There are also no serious proposals to repeal the current U.S. “expatriation tax” on (1) mark to market income and gains (When does “Covered Expatriate” Status -NOT- matter?) and (2) the 40% tax on covered gifts and inheritances (see, Proposed Regulations for “Covered Gifts” and “Covered Bequests” Issued by Treasury Last Week (Be Careful What You Ask For!)
Part II: C’est la vie Ms. Lucienne D’Hotelle! Tax Timing Problems for Former U.S. Citizens is Nothing New – the IRS and the Courts Have Decided Similar Issues in the Past (Pre IRC Section 877A(g)(4))
This is Part II, a follow-on discussion of older U.S. case law and IRS rulings that address how and when individuals are subject to U.S. taxation before and after they assert they are no longer U.S. citizens.
I might point out that I am of the belief that we humans always like to hear the news we want to hear; and/or interpret it in the way we find most beneficial to us. Who doesn’t like good news versus bad news? Whether we (laypeople and tax lawyers alike) interpret Section 877A(g)(4) in any particular way; it is of no real consequence when it is the IRS that will enforce the law and ultimately the Department of Justice, Tax Division who will handle any such case interpreting this provision before a U.S. District Court or the Court of Federal Claims. For those who have not litigated before these Courts and seen how aggressive are the government lawyers in advocating for the government, the following discussion will hopefully be illustrative.

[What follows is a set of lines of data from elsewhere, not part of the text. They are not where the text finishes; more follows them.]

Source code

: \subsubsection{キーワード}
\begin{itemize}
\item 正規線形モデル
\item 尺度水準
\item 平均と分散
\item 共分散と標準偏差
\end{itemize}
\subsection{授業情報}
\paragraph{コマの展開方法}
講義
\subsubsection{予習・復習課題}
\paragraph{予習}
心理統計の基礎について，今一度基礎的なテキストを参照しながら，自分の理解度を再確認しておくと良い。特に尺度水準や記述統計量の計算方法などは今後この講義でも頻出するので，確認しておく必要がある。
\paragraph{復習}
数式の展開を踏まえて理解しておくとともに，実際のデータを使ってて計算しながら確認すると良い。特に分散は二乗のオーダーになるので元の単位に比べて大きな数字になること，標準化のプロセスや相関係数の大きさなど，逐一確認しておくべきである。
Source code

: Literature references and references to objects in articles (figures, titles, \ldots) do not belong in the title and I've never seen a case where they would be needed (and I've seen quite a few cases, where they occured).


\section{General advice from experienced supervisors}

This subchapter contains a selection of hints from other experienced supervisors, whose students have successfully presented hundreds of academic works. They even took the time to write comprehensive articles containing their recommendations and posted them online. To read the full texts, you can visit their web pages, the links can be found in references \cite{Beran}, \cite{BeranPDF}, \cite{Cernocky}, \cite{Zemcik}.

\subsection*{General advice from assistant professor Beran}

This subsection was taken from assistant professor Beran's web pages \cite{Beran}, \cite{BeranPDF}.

See, Part I: Tax Timing Problems for Former U.S. Citizens is Nothing New – the IRS and the Courts Have Decided Similar Issues in the Past (Pre IRC Section 877A(g)(4)), dated October 16, 2015.
The question is what is the correct date of “relinquishment of citizenship” as defined in the statute; IRC Section 877A(g)(4)? Many argue the law cannot be applied retroactively?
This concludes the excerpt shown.